Vous avez alors encore et uniquement deux possibilités soit de nouveau un Yin (Pile), ou soit un Yang (Face) :
⇒ Si votre premier lancer était un Yin et que vous avez au deuxième lancer un autre Yin (Pile, Pile) alors vous aurez un Yin naissant (que des Yin)
⇒ Si votre premier lancer était un Yang et que vous avez au deuxième lancer un autre Yang (Face, Face) alors vous aurez un Yang naissant (que des Yang)
⇒ Si votre premier lancer était un Yin et que vous avez au deuxième lancer un Yang (Pile, Face) alors vous aurez un Yin mutant (Un Yin au départ et un Yang qui apparaît)
⇒ Si votre premier lancer était un Yang et que vous avez au deuxième lancer un Yin (Face, Pile) alors vous aurez un Yang mutant. (Un Yang au départ et un Yin qui apparaît)
Notez le signe définitif obtenu pour la première ligne.
- Répétez 5 autres fois (avec deux lancers à chaque fois pour chaque ligne) pour obtenir votre hexagramme définitif avec ses lignes mutantes ou non.
Les pour et les contre de la méthode
Pour : C’est extrêmement simple, il n’y a pas de calcul à faire (2+2+3, etc.), de risques d’erreurs en les faisant, comme de se référer à une fiche pour déterminer quel signe est apparu au final, mais juste un rapide moyen très visuel d’identifier le Yin, Yang naissant ou mutant avec une seule et unique pièce et deux lancers par signe.
Les débutants devraient, je pense, aimer cette méthode ou seule la table de correspondance des trigrammes est nécessaire.
La méthode est totalement neutre et donc fiable du point de vue du hasard, avec autant de “chance” d’avoir soit un signe Yin, Yang, naissant ou mutant.
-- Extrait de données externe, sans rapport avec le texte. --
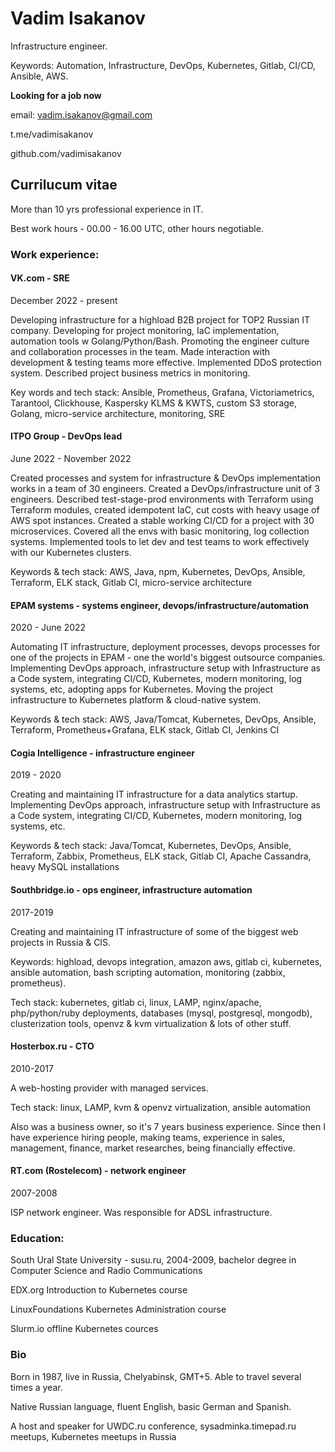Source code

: # Vadim Isakanov
Infrastructure engineer.

Keywords: Automation, Infrastructure, DevOps, Kubernetes, Gitlab, CI/CD, Ansible, AWS.

**Looking for a job now**

email: vadim.isakanov@gmail.com

t.me/vadimisakanov

github.com/vadimisakanov

## Currilucum vitae

More than 10 yrs professional experience in IT.

Best work hours - 00.00 - 16.00 UTC, other hours negotiable.

### Work experience:

#### VK.com - SRE

December 2022 - present

Developing infrastructure for a highload B2B project for TOP2 Russian IT company.
Developing for project monitoring, IaC implementation, automation tools w Golang/Python/Bash.
Promoting the engineer culture and collaboration processes in the team.
Made interaction with development & testing teams more effective.
Implemented DDoS protection system.
Described project business metrics in monitoring.

Key words and tech stack: Ansible, Prometheus, Grafana, Victoriametrics, Tarantool, Clickhouse, Kaspersky KLMS & KWTS, custom S3 storage, Golang, micro-service architecture, monitoring, SRE

#### ITPO Group - DevOps lead

June 2022 - November 2022

Created processes and system for infrastructure & DevOps implementation works in a team of 30 engineers.
Created a DevOps/infrastructure unit of 3 engineers.
Described test-stage-prod environments with Terraform using Terraform modules, created idempotent IaC, cut costs with heavy usage of AWS spot instances.
Created a stable working CI/CD for a project with 30 microservices.
Covered all the envs with basic monitoring, log collection systems.
Implemented tools to let dev and test teams to work effectively with our Kubernetes clusters.

Keywords & tech stack: AWS, Java, npm, Kubernetes, DevOps, Ansible, Terraform, ELK stack, Gitlab CI, micro-service architecture

#### EPAM systems - systems engineer, devops/infrastructure/automation

2020 - June 2022

Automating IT infrastructure, deployment processes, devops processes for one of the projects in EPAM - one the world's biggest outsource companies.
Implementing DevOps approach, infrastructure setup with Infrastructure as a Code system, integrating CI/CD, Kubernetes, modern monitoring, log systems, etc, adopting apps for Kubernetes. Moving the project infrastructure to Kubernetes platform & cloud-native system.

Keywords & tech stack: AWS, Java/Tomcat, Kubernetes, DevOps, Ansible, Terraform, Prometheus+Grafana, ELK stack, Gitlab CI, Jenkins CI

#### Cogia Intelligence - infrastructure engineer

2019 - 2020

Creating and maintaining IT infrastructure for a data analytics startup.
Implementing DevOps approach, infrastructure setup with Infrastructure as a Code system, integrating CI/CD, Kubernetes, modern monitoring, log systems, etc.

Keywords & tech stack: Java/Tomcat, Kubernetes, DevOps, Ansible, Terraform, Zabbix, Prometheus, ELK stack, Gitlab CI, Apache Cassandra, heavy MySQL installations

#### Southbridge.io - ops engineer, infrastructure automation

2017-2019

Creating and maintaining IT infrastructure of some of the biggest web projects in Russia & CIS.

Keywords: highload, devops integration, amazon aws, gitlab ci, kubernetes, ansible automation, bash scripting automation, monitoring (zabbix, prometheus).

Tech stack: kubernetes, gitlab ci, linux, LAMP, nginx/apache, php/python/ruby deployments, databases (mysql, postgresql, mongodb), clusterization tools, openvz & kvm virtualization & lots of other stuff.

#### Hosterbox.ru - CTO

2010-2017

A web-hosting provider with managed services.

Tech stack: linux, LAMP, kvm & openvz virtualization, ansible automation

Also was a business owner, so it's 7 years business experience. Since then I have experience hiring people, making teams, experience in sales, management, finance, market researches, being financially effective.

#### RT.com (Rostelecom) - network engineer

2007-2008

ISP network engineer. Was responsible for ADSL infrastructure.

### Education:

South Ural State University - susu.ru, 2004-2009, bachelor degree in Computer Science and Radio Communications

EDX.org Introduction to Kubernetes course

LinuxFoundations Kubernetes Administration course

Slurm.io offline Kubernetes cources

### Bio

Born in 1987, live in Russia, Chelyabinsk, GMT+5. Able to travel several times a year.

Native Russian language, fluent English, basic German and Spanish.

A host and speaker for UWDC.ru conference, sysadminka.timepad.ru meetups, Kubernetes meetups in Russia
Contre : C’est très, très rapide et donc peut-être pas assez “lent”, pas assez “méditatif” pour certain·e·s. Il est vrai que le calcul du lancer des trois pièces, ou avec les tiges, permettait cette pause de réflexion entre chaque ligne et l’hexagramme se construisait petit à petit, ce n’est plus réellement le cas avec la méthode à une pièce.
On perd aussi, et c’est peut-être le plus perturbant, la symbolique des nombres (Yin = pair, Yang = impair) que l’on avait avec les 3 pièces et donc les indications dans l’ouvrage par ligne (au début un six, etc.).
…Mais je me dis que c’est ce sûrement ce que les partisans du calcul de l’hexagramme avec les tiges d’achillées devaient penser lorsque la méthode des 3 pièces est apparue.
En conclusion
À chacun·e·s de choisir la méthode qui lui convient le mieux au final. Mais si vous n’avez qu’une seule pièce de monnaie dans votre poche (qui n’en a pas ?) vous savez désormais que vous pouvez calculer votre hexagramme de situation sans problème.